Elabora un discurso que se pretende científico, por medio del cual se descubren la figuras conceptuales subyacentes a la legislación que expresan la justicia del derecho penal. De este modo materializa aquella premisa de racionalidad científica y estatuye un sistema que, en términos de sus defensores, opera como un verdadero límite al poder punitivo del Estado. En esta tónica la teoría del delito bien puede ser entendida como esencialmente garantista, siendo la razón quien nos protege de los avatares del arbitrio político.
Pero ¿es esto así? ¿Podemos asumir sin más que la teoría del delito es la mejor herramienta para recortar la bravura punitivista del Estado? ¿Tan sencillo es el asunto?, ¿o lo que la teoría habilita es, mejor, una mascarada de simplicidad sobre un rostro plagado de complejidades?[7]
La teoría del delito se materializa a través de un sistema estructurado y estratificado, en el que sus dogmas se interrelacionan al punto de suturarse lógicamente, esto es; se ligan mediante las reglas lógicas del antecedente y consecuente. En efecto, será B si antes es A, y será A si antes ocurren A1 y A2, pero para que se configure A1 también deberán concatenarse una serie de presupuestos, de lo contrario, no será posible avanzar hacia A2. Una suerte de relojería suiza.

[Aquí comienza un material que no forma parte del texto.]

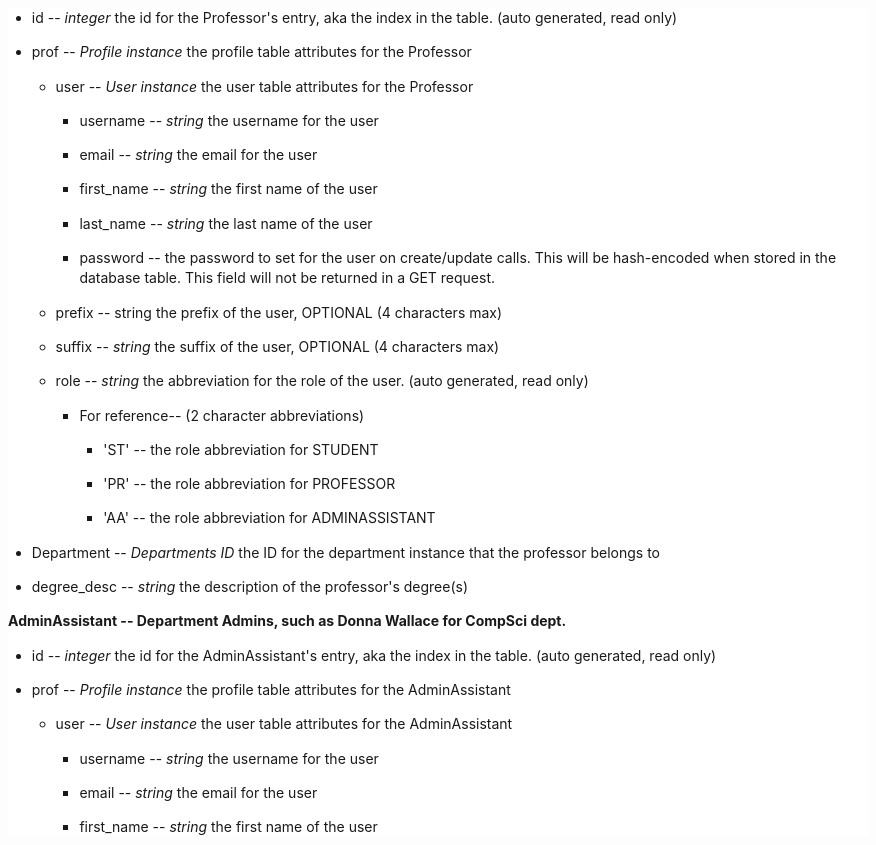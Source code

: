 -   id -- *integer* the id for the Professor's entry, aka the index in
    the table. (auto generated, read only)

-   prof -- *Profile instance* the profile table attributes for the
    Professor

    -   user -- *User instance* the user table attributes for the
        Professor

        -   username -- *string* the username for the user

        -   email -- *string* the email for the user

        -   first_name -- *string* the first name of the user

        -   last_name -- *string* the last name of the user

        -   password -- the password to set for the user on
            create/update calls. This will be hash-encoded when stored
            in the database table. This field will not be returned in a
            GET request.

    -   prefix -- string the prefix of the user, OPTIONAL (4 characters
        max)

    -   suffix -- *string* the suffix of the user, OPTIONAL (4
        characters max)

    -   role -- *string* the abbreviation for the role of the user.
        (auto generated, read only)

        -   For reference\-- (2 character abbreviations)

            -   'ST' \-- the role abbreviation for STUDENT

            -   'PR' \-- the role abbreviation for PROFESSOR

            -   'AA' \-- the role abbreviation for ADMINASSISTANT

-   Department -- *Departments ID* the ID for the department instance
    that the professor belongs to

-   degree_desc -- *string* the description of the professor's degree(s)

**AdminAssistant -- Department Admins, such as Donna Wallace for CompSci
dept.**

-   id -- *integer* the id for the AdminAssistant's entry, aka the index
    in the table. (auto generated, read only)

-   prof -- *Profile instance* the profile table attributes for the
    AdminAssistant

    -   user -- *User instance* the user table attributes for the
        AdminAssistant

        -   username -- *string* the username for the user

        -   email -- *string* the email for the user

        -   first_name -- *string* the first name of the user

La arquitectura de la teoría se ha mantenido prácticamente incólume a lo largo de su desarrollo. Si bien es cierto que el diseño interno de cada una de sus categorías constitutivas ha variado, su ingeniería, esa metodología eslabonada y segmentada, no ha mutado[8].
Con esto, habrá delito (resultado final de la cadena de segmentos) cuando de un comportamiento humano se pueda predicar que es típico, antijurídico y culpable (en ese orden), luego, en algunas situaciones podrá no corresponder pena (punibilidad), aunque esto en modo alguno descartará el estándar delictivo de la conducta[9].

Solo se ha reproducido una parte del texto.